(Records from a data source)
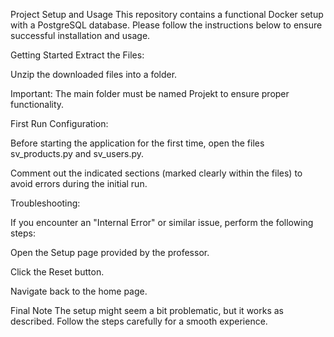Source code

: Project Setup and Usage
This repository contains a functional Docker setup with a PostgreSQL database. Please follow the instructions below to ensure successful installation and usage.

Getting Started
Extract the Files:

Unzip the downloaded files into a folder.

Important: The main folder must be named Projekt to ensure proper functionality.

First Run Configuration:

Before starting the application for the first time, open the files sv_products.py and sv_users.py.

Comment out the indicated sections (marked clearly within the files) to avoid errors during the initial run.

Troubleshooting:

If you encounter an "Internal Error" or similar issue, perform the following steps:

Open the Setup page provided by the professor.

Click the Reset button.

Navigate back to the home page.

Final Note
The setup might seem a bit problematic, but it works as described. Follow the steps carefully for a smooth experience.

> [Your instructions]: Among the entries above, copy exactly only the lines starting with the one containing "Getting Started" and going through the one containing "Before starting the", both ends included.

> [Problem solution]:
Getting Started
Extract the Files:

Unzip the downloaded files into a folder.

Important: The main folder must be named Projekt to ensure proper functionality.

First Run Configuration:

Before starting the application for the first time, open the files sv_products.py and sv_users.py.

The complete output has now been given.